-- Opening Marker --

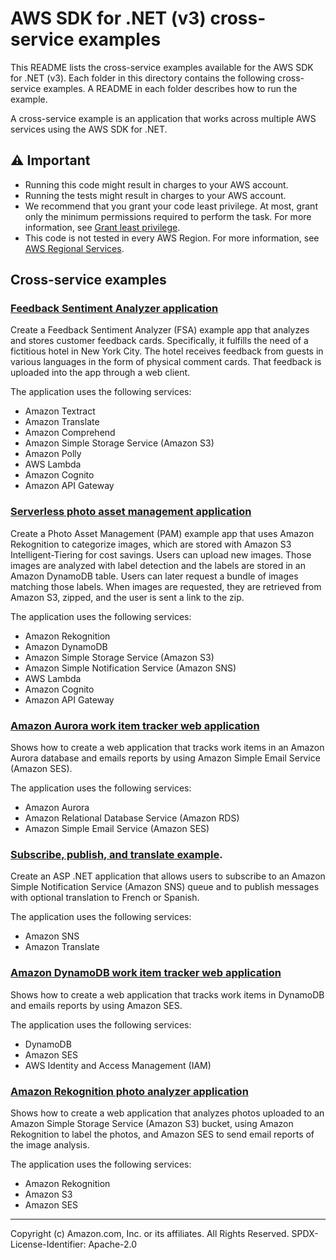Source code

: # AWS SDK for .NET (v3) cross-service examples

This README lists the cross-service examples available for the AWS SDK for 
.NET (v3). Each folder in this directory contains the following cross-service 
examples. A README in each folder describes how to run the example.

A cross-service example is an application that works across multiple AWS services 
using the AWS SDK for .NET.

## ⚠️ Important
* Running this code might result in charges to your AWS account. 
* Running the tests might result in charges to your AWS account.
* We recommend that you grant your code least privilege. At most, grant only the minimum permissions required to perform the task. For more information, see [Grant least privilege](https://docs.aws.amazon.com/IAM/latest/UserGuide/best-practices.html#grant-least-privilege). 
* This code is not tested in every AWS Region. For more information, see [AWS Regional Services](https://aws.amazon.com/about-aws/global-infrastructure/regional-product-services).

## Cross-service examples

### [Feedback Sentiment Analyzer application](FeedbackSentimentAnalyzer/README.md)

Create a Feedback Sentiment Analyzer (FSA) example app that analyzes and stores customer feedback cards. Specifically,
it fulfills the need of a fictitious hotel in New York City. The hotel receives feedback
from guests in various languages in the form of physical comment cards. That feedback
is uploaded into the app through a web client.

The application uses the following services:

- Amazon Textract
- Amazon Translate
- Amazon Comprehend
- Amazon Simple Storage Service (Amazon S3)
- Amazon Polly
- AWS Lambda
- Amazon Cognito
- Amazon API Gateway

### [Serverless photo asset management application](PhotoAssetManager/README.md)

Create a Photo Asset Management (PAM) example app that uses Amazon Rekognition to categorize images, which are stored with Amazon S3 Intelligent-Tiering for cost savings. Users can upload new images. Those images are analyzed with label detection and the labels are stored in an Amazon DynamoDB table. Users can later request a bundle of images matching those labels. When images are requested, they are retrieved from Amazon S3, zipped, and the user is sent a link to the zip.

The application uses the following services:

- Amazon Rekognition
- Amazon DynamoDB
- Amazon Simple Storage Service (Amazon S3)
- Amazon Simple Notification Service (Amazon SNS)
- AWS Lambda
- Amazon Cognito
- Amazon API Gateway

### [Amazon Aurora work item tracker web application](AuroraItemTracker/Readme.md)

Shows how to create a web application that tracks work items in an Amazon Aurora database
and emails reports by using Amazon Simple Email Service (Amazon SES).

The application uses the following services:

- Amazon Aurora
- Amazon Relational Database Service (Amazon RDS)
- Amazon Simple Email Service (Amazon SES)

### [Subscribe, publish, and translate example](SubscribePublishTranslate/Readme.md).

Create an ASP .NET application that allows users to subscribe to an Amazon Simple Notification Service (Amazon SNS)
queue and to publish messages with optional translation to French or Spanish.

The application uses the following services:

  - Amazon SNS
  - Amazon Translate

### [Amazon DynamoDB work item tracker web application](DynamodbWebApp/Readme.md)

Shows how to create a web application that tracks work items in DynamoDB and emails 
reports by using Amazon SES.

The application uses the following services:

- DynamoDB
- Amazon SES
- AWS Identity and Access Management (IAM)

### [Amazon Rekognition photo analyzer application](PhotoAnalyzerApp/Readme.md)

Shows how to create a web application that analyzes photos uploaded to an Amazon Simple Storage Service (Amazon S3) bucket, using Amazon Rekognition to label the photos, and Amazon SES to send email reports of the image analysis.

The application uses the following services:

- Amazon Rekognition
- Amazon S3
- Amazon SES

---

Copyright (c) Amazon.com, Inc. or its affiliates. All Rights Reserved. SPDX-License-Identifier: Apache-2.0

-- Closing Marker --

TRY IT: Your task is to set down the records shown above exactly, minus any pictures.

EXERCISE ANSWER:
Source code

: # AWS SDK for .NET (v3) cross-service examples

This README lists the cross-service examples available for the AWS SDK for 
.NET (v3). Each folder in this directory contains the following cross-service 
examples. A README in each folder describes how to run the example.

A cross-service example is an application that works across multiple AWS services 
using the AWS SDK for .NET.

## ⚠️ Important
* Running this code might result in charges to your AWS account. 
* Running the tests might result in charges to your AWS account.
* We recommend that you grant your code least privilege. At most, grant only the minimum permissions required to perform the task. For more information, see [Grant least privilege](https://docs.aws.amazon.com/IAM/latest/UserGuide/best-practices.html#grant-least-privilege). 
* This code is not tested in every AWS Region. For more information, see [AWS Regional Services](https://aws.amazon.com/about-aws/global-infrastructure/regional-product-services).

## Cross-service examples

### [Feedback Sentiment Analyzer application](FeedbackSentimentAnalyzer/README.md)

Create a Feedback Sentiment Analyzer (FSA) example app that analyzes and stores customer feedback cards. Specifically,
it fulfills the need of a fictitious hotel in New York City. The hotel receives feedback
from guests in various languages in the form of physical comment cards. That feedback
is uploaded into the app through a web client.

The application uses the following services:

- Amazon Textract
- Amazon Translate
- Amazon Comprehend
- Amazon Simple Storage Service (Amazon S3)
- Amazon Polly
- AWS Lambda
- Amazon Cognito
- Amazon API Gateway

### [Serverless photo asset management application](PhotoAssetManager/README.md)

Create a Photo Asset Management (PAM) example app that uses Amazon Rekognition to categorize images, which are stored with Amazon S3 Intelligent-Tiering for cost savings. Users can upload new images. Those images are analyzed with label detection and the labels are stored in an Amazon DynamoDB table. Users can later request a bundle of images matching those labels. When images are requested, they are retrieved from Amazon S3, zipped, and the user is sent a link to the zip.

The application uses the following services:

- Amazon Rekognition
- Amazon DynamoDB
- Amazon Simple Storage Service (Amazon S3)
- Amazon Simple Notification Service (Amazon SNS)
- AWS Lambda
- Amazon Cognito
- Amazon API Gateway

### [Amazon Aurora work item tracker web application](AuroraItemTracker/Readme.md)

Shows how to create a web application that tracks work items in an Amazon Aurora database
and emails reports by using Amazon Simple Email Service (Amazon SES).

The application uses the following services:

- Amazon Aurora
- Amazon Relational Database Service (Amazon RDS)
- Amazon Simple Email Service (Amazon SES)

### [Subscribe, publish, and translate example](SubscribePublishTranslate/Readme.md).

Create an ASP .NET application that allows users to subscribe to an Amazon Simple Notification Service (Amazon SNS)
queue and to publish messages with optional translation to French or Spanish.

The application uses the following services:

  - Amazon SNS
  - Amazon Translate

### [Amazon DynamoDB work item tracker web application](DynamodbWebApp/Readme.md)

Shows how to create a web application that tracks work items in DynamoDB and emails 
reports by using Amazon SES.

The application uses the following services:

- DynamoDB
- Amazon SES
- AWS Identity and Access Management (IAM)

### [Amazon Rekognition photo analyzer application](PhotoAnalyzerApp/Readme.md)

Shows how to create a web application that analyzes photos uploaded to an Amazon Simple Storage Service (Amazon S3) bucket, using Amazon Rekognition to label the photos, and Amazon SES to send email reports of the image analysis.

The application uses the following services:

- Amazon Rekognition
- Amazon S3
- Amazon SES

---

Copyright (c) Amazon.com, Inc. or its affiliates. All Rights Reserved. SPDX-License-Identifier: Apache-2.0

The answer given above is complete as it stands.